MATERIALS PROVIDED ->
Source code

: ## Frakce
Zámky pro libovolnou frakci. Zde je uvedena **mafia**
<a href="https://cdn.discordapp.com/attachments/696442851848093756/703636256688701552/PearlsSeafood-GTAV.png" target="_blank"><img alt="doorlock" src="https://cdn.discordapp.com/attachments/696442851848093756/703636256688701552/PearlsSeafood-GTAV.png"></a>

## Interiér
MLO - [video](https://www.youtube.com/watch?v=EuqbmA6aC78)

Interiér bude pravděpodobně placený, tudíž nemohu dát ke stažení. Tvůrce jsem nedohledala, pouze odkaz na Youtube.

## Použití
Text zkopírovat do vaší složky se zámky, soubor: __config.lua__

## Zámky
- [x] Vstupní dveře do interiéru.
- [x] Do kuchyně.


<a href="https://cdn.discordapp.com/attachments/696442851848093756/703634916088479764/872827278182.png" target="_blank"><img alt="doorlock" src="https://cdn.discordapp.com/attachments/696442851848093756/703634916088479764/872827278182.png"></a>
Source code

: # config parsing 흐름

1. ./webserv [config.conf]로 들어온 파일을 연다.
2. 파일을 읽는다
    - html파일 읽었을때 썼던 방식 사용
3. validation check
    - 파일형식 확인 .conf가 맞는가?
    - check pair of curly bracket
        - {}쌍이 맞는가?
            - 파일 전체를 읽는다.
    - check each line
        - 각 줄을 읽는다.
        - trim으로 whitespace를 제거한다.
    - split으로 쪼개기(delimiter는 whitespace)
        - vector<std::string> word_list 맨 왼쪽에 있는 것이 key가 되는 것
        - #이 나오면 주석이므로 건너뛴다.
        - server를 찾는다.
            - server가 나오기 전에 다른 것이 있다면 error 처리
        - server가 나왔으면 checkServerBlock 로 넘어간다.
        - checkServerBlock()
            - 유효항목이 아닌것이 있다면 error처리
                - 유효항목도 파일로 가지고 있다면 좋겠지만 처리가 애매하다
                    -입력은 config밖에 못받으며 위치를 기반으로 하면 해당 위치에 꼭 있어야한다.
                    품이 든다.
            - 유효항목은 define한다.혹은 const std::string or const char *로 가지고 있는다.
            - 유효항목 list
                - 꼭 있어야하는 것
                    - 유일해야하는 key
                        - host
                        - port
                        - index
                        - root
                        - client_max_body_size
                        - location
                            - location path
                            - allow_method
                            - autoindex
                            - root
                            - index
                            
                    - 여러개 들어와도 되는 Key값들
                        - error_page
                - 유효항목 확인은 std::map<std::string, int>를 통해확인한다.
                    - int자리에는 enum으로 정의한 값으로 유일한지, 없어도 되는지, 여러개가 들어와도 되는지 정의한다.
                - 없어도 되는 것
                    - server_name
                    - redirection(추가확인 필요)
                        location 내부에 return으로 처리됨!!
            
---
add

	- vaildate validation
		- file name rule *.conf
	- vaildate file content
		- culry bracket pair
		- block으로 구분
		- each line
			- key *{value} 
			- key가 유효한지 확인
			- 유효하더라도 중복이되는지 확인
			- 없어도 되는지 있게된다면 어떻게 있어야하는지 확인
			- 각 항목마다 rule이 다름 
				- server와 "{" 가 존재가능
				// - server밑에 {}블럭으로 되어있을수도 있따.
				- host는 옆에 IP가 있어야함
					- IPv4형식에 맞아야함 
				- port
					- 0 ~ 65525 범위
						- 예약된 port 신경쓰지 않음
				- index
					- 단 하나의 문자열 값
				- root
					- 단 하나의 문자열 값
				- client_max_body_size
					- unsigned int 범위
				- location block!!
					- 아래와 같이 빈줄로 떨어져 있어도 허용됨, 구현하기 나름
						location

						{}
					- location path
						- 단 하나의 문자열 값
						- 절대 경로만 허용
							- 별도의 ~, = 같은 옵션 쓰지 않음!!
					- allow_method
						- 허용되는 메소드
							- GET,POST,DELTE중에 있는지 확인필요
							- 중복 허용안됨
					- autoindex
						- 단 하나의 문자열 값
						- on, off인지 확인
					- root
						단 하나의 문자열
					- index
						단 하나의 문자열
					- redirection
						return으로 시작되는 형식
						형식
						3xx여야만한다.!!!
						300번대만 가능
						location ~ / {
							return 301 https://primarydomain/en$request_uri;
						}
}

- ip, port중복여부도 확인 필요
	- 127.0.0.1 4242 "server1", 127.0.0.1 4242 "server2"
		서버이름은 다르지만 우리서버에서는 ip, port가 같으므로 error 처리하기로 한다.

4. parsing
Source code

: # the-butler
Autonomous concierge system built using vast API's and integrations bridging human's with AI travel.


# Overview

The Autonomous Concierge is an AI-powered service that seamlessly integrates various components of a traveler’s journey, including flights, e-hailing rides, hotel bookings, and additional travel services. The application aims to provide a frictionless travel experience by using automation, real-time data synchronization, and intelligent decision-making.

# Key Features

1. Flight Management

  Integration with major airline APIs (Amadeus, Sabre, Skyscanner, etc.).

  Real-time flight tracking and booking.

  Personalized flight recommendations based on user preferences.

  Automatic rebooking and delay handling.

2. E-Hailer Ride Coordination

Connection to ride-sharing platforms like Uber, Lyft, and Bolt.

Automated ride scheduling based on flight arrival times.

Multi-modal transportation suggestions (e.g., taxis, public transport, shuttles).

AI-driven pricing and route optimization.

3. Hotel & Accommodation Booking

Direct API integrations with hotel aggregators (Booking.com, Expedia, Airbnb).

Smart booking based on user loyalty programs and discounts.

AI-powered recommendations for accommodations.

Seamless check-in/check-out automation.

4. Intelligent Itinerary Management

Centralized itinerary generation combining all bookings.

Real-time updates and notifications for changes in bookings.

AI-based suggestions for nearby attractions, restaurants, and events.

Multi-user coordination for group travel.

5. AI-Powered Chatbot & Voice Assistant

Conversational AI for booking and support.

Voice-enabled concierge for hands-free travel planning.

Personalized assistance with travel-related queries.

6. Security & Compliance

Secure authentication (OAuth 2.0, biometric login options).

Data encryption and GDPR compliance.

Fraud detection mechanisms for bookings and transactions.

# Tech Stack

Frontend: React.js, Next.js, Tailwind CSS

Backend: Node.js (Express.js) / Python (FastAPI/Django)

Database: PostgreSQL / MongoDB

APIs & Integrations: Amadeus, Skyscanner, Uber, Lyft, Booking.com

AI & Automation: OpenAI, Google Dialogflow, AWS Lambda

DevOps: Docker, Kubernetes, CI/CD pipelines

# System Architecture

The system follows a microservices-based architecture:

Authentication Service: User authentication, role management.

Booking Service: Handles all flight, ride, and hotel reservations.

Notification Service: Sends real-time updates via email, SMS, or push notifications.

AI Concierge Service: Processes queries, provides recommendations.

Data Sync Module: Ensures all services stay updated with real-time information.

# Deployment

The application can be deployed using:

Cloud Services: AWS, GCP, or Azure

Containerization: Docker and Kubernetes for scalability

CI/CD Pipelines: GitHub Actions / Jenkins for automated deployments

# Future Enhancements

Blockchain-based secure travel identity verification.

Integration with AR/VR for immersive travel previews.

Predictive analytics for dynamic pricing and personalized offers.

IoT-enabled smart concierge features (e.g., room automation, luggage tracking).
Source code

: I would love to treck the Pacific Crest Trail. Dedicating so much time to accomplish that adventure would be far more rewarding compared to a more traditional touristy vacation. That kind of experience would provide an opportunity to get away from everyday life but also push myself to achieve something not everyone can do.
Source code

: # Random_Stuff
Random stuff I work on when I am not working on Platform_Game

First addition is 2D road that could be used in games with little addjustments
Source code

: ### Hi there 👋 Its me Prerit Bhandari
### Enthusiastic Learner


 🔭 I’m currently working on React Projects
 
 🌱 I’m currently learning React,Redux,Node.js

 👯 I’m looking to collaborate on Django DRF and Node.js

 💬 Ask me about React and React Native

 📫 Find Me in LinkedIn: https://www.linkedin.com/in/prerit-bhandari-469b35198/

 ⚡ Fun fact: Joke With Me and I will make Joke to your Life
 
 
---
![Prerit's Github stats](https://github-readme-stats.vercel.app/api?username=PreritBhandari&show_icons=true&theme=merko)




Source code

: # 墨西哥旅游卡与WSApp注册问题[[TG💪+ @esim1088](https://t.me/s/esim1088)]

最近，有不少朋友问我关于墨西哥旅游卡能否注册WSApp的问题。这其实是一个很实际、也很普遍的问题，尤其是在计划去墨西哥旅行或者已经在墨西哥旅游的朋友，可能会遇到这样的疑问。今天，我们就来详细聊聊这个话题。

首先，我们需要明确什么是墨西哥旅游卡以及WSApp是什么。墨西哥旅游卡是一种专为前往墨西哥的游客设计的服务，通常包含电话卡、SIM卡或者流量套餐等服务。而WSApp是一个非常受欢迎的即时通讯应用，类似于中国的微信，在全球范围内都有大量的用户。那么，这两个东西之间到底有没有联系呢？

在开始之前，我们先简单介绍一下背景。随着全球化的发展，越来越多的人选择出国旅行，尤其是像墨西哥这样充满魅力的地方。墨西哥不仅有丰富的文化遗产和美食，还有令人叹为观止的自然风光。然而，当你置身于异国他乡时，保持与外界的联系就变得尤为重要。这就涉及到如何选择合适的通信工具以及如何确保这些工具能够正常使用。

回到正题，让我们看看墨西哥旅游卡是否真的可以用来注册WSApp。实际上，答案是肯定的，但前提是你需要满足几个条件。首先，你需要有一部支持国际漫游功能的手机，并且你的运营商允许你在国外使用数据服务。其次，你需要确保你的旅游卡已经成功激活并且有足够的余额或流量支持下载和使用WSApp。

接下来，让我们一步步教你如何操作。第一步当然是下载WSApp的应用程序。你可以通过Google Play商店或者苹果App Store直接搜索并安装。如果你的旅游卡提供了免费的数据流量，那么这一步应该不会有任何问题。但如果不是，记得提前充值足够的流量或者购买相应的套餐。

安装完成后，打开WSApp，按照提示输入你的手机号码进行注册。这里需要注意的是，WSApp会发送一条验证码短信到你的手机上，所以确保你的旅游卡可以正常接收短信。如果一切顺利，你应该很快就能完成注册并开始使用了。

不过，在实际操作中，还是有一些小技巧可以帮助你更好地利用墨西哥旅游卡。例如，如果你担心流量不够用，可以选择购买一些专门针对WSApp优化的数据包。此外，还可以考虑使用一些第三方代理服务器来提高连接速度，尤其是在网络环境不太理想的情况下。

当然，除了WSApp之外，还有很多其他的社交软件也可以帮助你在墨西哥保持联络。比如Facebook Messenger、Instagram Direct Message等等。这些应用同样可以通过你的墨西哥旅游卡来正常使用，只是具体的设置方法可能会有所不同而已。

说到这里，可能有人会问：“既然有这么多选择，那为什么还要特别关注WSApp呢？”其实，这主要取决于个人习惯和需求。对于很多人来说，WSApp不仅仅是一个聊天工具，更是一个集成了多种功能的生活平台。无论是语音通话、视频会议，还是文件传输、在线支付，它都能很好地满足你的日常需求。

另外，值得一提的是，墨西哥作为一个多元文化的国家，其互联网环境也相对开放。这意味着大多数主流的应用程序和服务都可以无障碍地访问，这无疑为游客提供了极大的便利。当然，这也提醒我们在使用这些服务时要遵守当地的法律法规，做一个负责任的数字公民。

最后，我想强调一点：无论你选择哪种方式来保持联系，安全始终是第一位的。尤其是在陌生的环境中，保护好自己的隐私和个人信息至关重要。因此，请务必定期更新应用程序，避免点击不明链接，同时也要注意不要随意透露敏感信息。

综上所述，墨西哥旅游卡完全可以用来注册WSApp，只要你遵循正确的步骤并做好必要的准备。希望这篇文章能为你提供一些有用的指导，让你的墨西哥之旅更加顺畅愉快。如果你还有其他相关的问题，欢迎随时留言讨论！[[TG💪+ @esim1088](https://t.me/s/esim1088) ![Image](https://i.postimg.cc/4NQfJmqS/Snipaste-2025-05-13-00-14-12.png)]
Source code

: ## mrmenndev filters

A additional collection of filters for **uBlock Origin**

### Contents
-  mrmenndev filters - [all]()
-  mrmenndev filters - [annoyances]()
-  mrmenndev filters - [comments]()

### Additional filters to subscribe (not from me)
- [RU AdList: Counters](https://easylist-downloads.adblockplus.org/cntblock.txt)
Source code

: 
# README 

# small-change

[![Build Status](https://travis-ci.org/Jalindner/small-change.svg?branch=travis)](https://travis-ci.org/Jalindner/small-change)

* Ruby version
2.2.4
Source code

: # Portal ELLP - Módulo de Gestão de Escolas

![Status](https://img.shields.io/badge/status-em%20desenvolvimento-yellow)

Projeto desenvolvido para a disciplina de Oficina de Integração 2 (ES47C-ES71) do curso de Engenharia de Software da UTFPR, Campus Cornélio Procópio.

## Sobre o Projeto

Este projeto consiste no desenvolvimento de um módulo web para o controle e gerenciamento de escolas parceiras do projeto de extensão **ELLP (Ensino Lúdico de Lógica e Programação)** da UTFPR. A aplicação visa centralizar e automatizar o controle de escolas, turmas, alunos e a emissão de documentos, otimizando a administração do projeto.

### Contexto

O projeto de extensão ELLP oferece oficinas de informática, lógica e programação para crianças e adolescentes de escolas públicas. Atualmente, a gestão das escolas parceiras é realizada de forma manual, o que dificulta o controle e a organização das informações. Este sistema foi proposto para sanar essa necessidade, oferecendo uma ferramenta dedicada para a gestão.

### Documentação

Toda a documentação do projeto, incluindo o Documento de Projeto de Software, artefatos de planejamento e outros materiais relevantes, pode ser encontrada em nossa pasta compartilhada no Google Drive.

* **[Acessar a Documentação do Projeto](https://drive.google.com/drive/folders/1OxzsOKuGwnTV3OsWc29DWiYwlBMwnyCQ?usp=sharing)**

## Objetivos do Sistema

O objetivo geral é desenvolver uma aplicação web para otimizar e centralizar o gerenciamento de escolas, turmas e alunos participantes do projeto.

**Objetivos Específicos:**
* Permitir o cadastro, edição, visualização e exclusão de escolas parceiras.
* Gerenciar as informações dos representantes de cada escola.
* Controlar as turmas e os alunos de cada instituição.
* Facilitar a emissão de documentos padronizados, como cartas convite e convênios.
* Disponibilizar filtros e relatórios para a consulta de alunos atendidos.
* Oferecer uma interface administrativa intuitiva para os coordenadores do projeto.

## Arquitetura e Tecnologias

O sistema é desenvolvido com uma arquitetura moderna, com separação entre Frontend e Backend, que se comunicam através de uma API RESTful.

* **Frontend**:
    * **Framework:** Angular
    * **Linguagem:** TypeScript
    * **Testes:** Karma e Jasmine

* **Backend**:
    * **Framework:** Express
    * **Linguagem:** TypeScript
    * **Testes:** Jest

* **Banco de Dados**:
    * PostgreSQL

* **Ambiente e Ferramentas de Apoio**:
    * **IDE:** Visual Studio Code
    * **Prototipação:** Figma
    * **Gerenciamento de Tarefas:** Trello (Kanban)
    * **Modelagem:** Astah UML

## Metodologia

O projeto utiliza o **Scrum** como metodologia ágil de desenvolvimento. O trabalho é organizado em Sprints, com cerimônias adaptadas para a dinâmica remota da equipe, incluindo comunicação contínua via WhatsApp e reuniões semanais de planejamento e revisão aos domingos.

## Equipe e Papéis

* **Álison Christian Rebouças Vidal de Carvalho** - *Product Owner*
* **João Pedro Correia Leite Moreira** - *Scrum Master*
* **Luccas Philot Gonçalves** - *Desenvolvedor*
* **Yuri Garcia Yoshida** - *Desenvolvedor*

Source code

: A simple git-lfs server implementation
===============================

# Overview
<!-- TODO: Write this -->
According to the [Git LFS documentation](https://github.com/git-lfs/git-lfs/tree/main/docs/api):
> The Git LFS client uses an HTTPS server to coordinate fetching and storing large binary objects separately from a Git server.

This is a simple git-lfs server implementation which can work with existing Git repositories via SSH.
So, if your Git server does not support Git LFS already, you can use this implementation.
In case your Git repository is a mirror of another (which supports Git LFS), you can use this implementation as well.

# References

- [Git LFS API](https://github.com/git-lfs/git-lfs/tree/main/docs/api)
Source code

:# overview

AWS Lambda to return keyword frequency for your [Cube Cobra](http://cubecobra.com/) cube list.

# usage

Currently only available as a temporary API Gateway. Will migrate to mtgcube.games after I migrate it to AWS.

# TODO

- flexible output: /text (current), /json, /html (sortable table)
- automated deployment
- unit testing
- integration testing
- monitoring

WORK TASK ->
Among the entries above, tally each line with the string "Multi" and state that figure only.

EXPECTED OUTPUT ->
2